Uses SAHI to slice images and annotations into tiles. Images smaller than slice_size are treated as single slices (no fragmentation). Larger images are split into overlapping tiles, which increases training samples and improves detection of small objects in large images.

Usage

slice_dataset(
  input_dir,
  output_dir,
  slice_size = 1024,
  overlap = 0.2,
  min_area_ratio = 0.1,
  output_format = ".jpg"
)

Arguments

input_dir

Input directory with train/ and valid/ subdirectories containing COCO annotations. If a test/ directory exists, it will also be sliced.

output_dir

Output directory for sliced dataset (will be created)

slice_size

Slice size in pixels (default: 1024).

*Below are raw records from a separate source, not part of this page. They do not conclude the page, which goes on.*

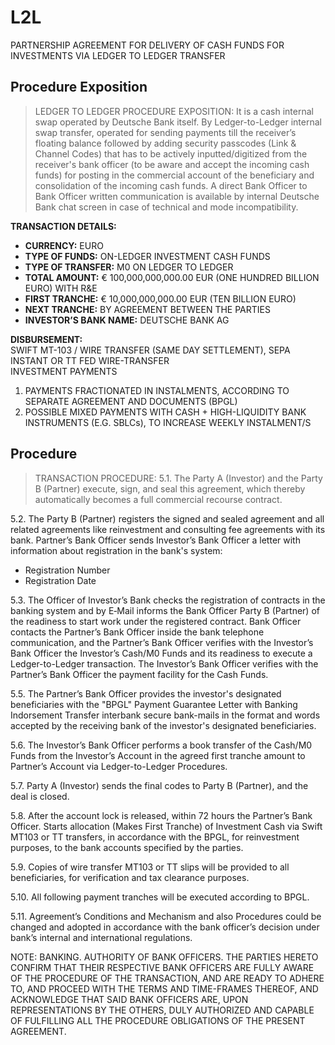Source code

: # L2L
PARTNERSHIP AGREEMENT FOR DELIVERY OF CASH FUNDS FOR INVESTMENTS  VIA LEDGER TO LEDGER TRANSFER
## Procedure Exposition
>  LEDGER TO LEDGER PROCEDURE EXPOSITION:
It is a cash internal swap operated by Deutsche Bank itself. By Ledger-to-Ledger internal swap transfer, operated for sending payments till the receiver’s floating balance followed by adding security passcodes (Link & Channel Codes) that has to be actively inputted/digitized from the receiver's bank officer (to be aware and accept the incoming cash funds) for posting in the commercial account of the beneficiary and consolidation of the incoming cash funds. A direct Bank Officer to Bank Officer written communication is available by internal Deutsche Bank chat screen in case of technical and mode incompatibility.

**TRANSACTION DETAILS:**

- **CURRENCY:** EURO
- **TYPE OF FUNDS:** ON-LEDGER INVESTMENT CASH FUNDS
- **TYPE OF TRANSFER:** M0 ON LEDGER TO LEDGER
- **TOTAL AMOUNT:** € 100,000,000,000.00 EUR (ONE HUNDRED BILLION EURO) WITH R&E
- **FIRST TRANCHE:** € 10,000,000,000.00 EUR (TEN BILLION EURO)
- **NEXT TRANCHE:** BY AGREEMENT BETWEEN THE PARTIES
- **INVESTOR’S BANK NAME:** DEUTSCHE BANK AG

**DISBURSEMENT:**  
SWIFT MT-103 / WIRE TRANSFER (SAME DAY SETTLEMENT), 
SEPA INSTANT OR TT FED WIRE-TRANSFER  
INVESTMENT PAYMENTS  
1) PAYMENTS FRACTIONATED IN INSTALMENTS, ACCORDING TO SEPARATE AGREEMENT AND DOCUMENTS (BPGL)
2) POSSIBLE MIXED PAYMENTS WITH CASH + HIGH-LIQUIDITY BANK INSTRUMENTS (E.G. SBLCs), TO INCREASE WEEKLY INSTALMENT/S

## Procedure
> TRANSACTION PROCEDURE:
5.1. The Party A (Investor) and the Party B (Partner) execute, sign, and seal this agreement, which thereby automatically becomes a full commercial recourse contract.

5.2. The Party B (Partner) registers the signed and sealed agreement and all related agreements like reinvestment and consulting fee agreements with its bank. Partner’s Bank Officer sends Investor’s Bank Officer a letter with information about registration in the bank's system:
   - Registration Number
   - Registration Date

5.3. The Officer of Investor’s Bank checks the registration of contracts in the banking system and by E‑Mail informs the Bank Officer Party B (Partner) of the readiness to start work under the registered contract. Bank Officer contacts the Partner’s Bank Officer inside the bank telephone communication, and the Partner’s Bank Officer verifies with the Investor’s Bank Officer the Investor’s Cash/M0 Funds and its readiness to execute a Ledger-to-Ledger transaction. The Investor’s Bank Officer verifies with the Partner’s Bank Officer the payment facility for the Cash Funds.

5.5. The Partner’s Bank Officer provides the investor's designated beneficiaries with the "BPGL" Payment Guarantee Letter with Banking Indorsement Transfer interbank secure bank-mails in the format and words accepted by the receiving bank of the investor's designated beneficiaries.

5.6. The Investor’s Bank Officer performs a book transfer of the Cash/M0 Funds from the Investor’s Account in the agreed first tranche amount to Partner’s Account via Ledger-to-Ledger Procedures.

5.7. Party A (Investor) sends the final codes to Party B (Partner), and the deal is closed.

5.8. After the account lock is released, within 72 hours the Partner’s Bank Officer. Starts allocation (Makes First Tranche) of Investment Cash via Swift MT103 or TT transfers, in accordance with the BPGL, for reinvestment purposes, to the bank accounts specified by the parties.

5.9. Copies of wire transfer MT103 or TT slips will be provided to all beneficiaries, for verification and tax clearance purposes.

5.10. All following payment tranches will be executed according to BPGL.

5.11. Agreement’s Conditions and Mechanism and also Procedures could be changed and adopted in accordance with the bank officer’s decision under bank’s internal and international regulations.

NOTE: BANKING. AUTHORITY OF BANK OFFICERS.
THE PARTIES HERETO CONFIRM THAT THEIR RESPECTIVE BANK OFFICERS ARE FULLY AWARE OF THE PROCEDURE OF THE TRANSACTION, AND ARE READY TO ADHERE TO, AND PROCEED WITH THE TERMS AND TIME-FRAMES THEREOF, AND ACKNOWLEDGE THAT SAID BANK OFFICERS ARE, UPON REPRESENTATIONS BY THE OTHERS, DULY AUTHORIZED AND CAPABLE OF FULFILLING ALL THE PROCEDURE OBLIGATIONS OF THE PRESENT AGREEMENT.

Images smaller than this will not be fragmented.

overlap

Overlap ratio between adjacent slices (default: 0.2, or 20%)

min_area_ratio

Minimum area ratio to keep object fragments (default: 0.1). Objects cut by slice boundaries with less than 10% visible area are dropped.

output_format

Output image format: ".jpg" or ".png" (default: ".jpg"). JPG minimizes storage (~10x smaller) with minimal quality loss. Use PNG for lossless slicing.

Value

Path to sliced dataset directory (invisibly)

Details

This is particularly useful for dense detection datasets with varying image sizes. For the inclusions dataset, slicing with slice_size = 1024 will:

  • Keep small images (<1024px) intact as single slices

  • Split large images (>1024px) into 2-4 overlapping tiles

  • Result: ~2x more training images with better small object coverage

Examples

if (FALSE) { # \dontrun{
# Slice dataset for training
sliced_dir <- slice_dataset(
  input_dir = "data/processed/inclusions",
  output_dir = "data/processed/inclusions_sliced",
  slice_size = 1024,
  overlap = 0.2
)

# Train on sliced dataset
train_model(data_dir = sliced_dir, ...)
} # }